Movielens example

Setting up the data schema

from hazy_configurator import (
    CategoryType,
    DataSchema,
    DatetimeType,
    ForeignKeyType,
    GeoLocales,
    IdType,
    IncrementalIdSettings,
    IntType,
    LocationEntity,
    PostcodeType,
    TabularTable,
)

USER = "user"
MOVIE = "movie"
RATINGS = "ratings"


def get_movielens_tables():
    return [
        TabularTable(
            name=MOVIE,
            dtypes=[
                IdType(
                    col="movie_id",
                    settings=IncrementalIdSettings(start=1, increment=1),
                    primary_key=True,
                ),
                DatetimeType(col="release_date", format="%Y-%m-%d"),
                CategoryType(col="Action"),
                CategoryType(col="Adventure"),
                CategoryType(col="Animation"),
                CategoryType(col="Childrens"),
                CategoryType(col="Comedy"),
                CategoryType(col="Crime"),
                CategoryType(col="Documentary"),
                CategoryType(col="Drama"),
                CategoryType(col="Fantasy"),
                CategoryType(col="Film_Noir"),
                CategoryType(col="Horror"),
                CategoryType(col="Musical"),
                CategoryType(col="Mystery"),
                CategoryType(col="Romance"),
                CategoryType(col="Sci_Fi"),
                CategoryType(col="Thriller"),
                CategoryType(col="War"),
                CategoryType(col="Western"),
            ],
            drop_columns=[
                "movie_title",  # Free text not supported
                "IMDb_URL",  # URLs not supported
            ],
        ),
        TabularTable(
            name=USER,
            dtypes=[
                IdType(
                    col="user_id",
                    settings=IncrementalIdSettings(start=1, increment=1),
                    primary_key=True,
                ),
                IntType(col="age"),
                CategoryType(col="gender"),
                CategoryType(col="occupation"),
                PostcodeType(
                    col="zip_code",
                    entity_id=1,
                ),
            ],
        ),
        TabularTable(
            name=RATINGS,
            dtypes=[
                ForeignKeyType(
                    col="movie_id", primary_key=True, ref=(MOVIE, "movie_id")
                ),
                ForeignKeyType(col="user_id", primary_key=True, ref=(USER, "user_id")),
                CategoryType(col="rating"),
                DatetimeType(col="timestamp", format="%Y-%m-%d %H:%M:%S"),
            ],
        ),
    ]


def get_movielens_entities():
    return [LocationEntity(entity_id=1, num_clusters=1000, locales=[GeoLocales.en_US])]

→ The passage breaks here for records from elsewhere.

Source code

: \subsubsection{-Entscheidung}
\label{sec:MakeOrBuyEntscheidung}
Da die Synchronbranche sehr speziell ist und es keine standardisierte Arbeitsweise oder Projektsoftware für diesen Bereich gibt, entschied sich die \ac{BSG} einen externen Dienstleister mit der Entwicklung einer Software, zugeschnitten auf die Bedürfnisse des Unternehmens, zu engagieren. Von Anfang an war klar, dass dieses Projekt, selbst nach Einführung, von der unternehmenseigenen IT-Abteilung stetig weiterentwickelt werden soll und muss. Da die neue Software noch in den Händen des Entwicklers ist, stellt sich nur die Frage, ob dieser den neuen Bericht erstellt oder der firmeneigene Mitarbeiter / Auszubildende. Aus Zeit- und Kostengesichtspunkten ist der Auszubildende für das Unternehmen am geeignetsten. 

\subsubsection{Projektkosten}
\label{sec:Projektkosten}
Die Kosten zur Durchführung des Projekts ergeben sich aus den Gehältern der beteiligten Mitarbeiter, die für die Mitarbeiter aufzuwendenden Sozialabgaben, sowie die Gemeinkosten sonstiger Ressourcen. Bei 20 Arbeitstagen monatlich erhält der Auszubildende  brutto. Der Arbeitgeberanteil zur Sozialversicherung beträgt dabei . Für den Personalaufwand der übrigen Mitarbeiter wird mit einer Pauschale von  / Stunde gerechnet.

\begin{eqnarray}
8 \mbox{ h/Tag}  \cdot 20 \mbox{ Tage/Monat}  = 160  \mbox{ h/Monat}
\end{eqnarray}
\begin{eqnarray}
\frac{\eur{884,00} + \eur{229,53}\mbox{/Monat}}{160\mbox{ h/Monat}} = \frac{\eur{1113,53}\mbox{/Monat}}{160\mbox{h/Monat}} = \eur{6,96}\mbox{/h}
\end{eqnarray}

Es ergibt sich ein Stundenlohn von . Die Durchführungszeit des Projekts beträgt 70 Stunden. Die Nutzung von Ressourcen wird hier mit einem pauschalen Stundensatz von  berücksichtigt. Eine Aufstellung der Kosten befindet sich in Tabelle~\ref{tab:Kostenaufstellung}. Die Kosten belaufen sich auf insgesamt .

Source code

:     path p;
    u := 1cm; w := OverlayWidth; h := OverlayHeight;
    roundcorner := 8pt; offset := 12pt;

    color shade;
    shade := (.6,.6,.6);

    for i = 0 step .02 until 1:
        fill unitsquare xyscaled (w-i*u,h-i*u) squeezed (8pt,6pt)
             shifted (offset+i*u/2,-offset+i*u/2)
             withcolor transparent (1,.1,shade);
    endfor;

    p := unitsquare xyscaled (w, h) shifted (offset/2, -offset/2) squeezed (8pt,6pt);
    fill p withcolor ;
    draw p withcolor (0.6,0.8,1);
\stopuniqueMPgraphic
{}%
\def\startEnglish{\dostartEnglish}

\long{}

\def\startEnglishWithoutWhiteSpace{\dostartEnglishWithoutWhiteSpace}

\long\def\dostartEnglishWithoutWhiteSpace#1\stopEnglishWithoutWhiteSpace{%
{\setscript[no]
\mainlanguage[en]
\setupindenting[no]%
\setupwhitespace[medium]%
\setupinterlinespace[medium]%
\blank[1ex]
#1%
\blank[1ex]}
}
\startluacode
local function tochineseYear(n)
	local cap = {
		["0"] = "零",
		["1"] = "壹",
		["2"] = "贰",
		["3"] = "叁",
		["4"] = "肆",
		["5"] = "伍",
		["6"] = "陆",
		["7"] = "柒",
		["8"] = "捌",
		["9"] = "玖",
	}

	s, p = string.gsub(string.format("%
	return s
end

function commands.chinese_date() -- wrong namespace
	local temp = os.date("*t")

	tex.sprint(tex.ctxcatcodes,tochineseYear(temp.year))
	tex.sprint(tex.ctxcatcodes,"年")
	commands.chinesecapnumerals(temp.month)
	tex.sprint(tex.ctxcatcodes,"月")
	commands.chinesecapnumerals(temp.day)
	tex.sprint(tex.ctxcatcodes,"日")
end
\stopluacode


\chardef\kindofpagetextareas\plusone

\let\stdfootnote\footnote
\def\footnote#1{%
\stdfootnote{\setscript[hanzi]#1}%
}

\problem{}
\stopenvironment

def get_movielens_tables_and_entities():
    return get_movielens_tables(), get_movielens_entities()


def get_movielens_schema():
    return DataSchema(
        tables=get_movielens_tables(),
        entities=get_movielens_entities(),
    )

A simple training config

from datetime import datetime

from hazy_configurator import DataLocationInput, EvaluationConfig, TrainingConfig
from hazy_configurator.examples.movielens.data_schema import get_movielens_schema

# define tables
USER = "user"
MOVIE = "movie"
RATINGS = "ratings"


data_path = "/path/to/movielens/"

data_input = [
    DataLocationInput(name=USER, location=data_path + f"{USER}.csv"),
    DataLocationInput(name=MOVIE, location=data_path + f"{MOVIE}.csv"),
    DataLocationInput(name=RATINGS, location=data_path + f"{RATINGS}.csv"),
]


def movielens_basic_training_config():
    return TrainingConfig(
        data_schema=get_movielens_schema(),
        model_output="movielens_model.hmf",
        data_input=data_input,
        created_at=datetime.now(),
        evaluation=EvaluationConfig(),
    )


if __name__ == "__main__":
    training_config = movielens_basic_training_config()

    # For writing config to JSON
    with open("training_config.json", "w") as f:
        f.write(training_config.json(indent=4))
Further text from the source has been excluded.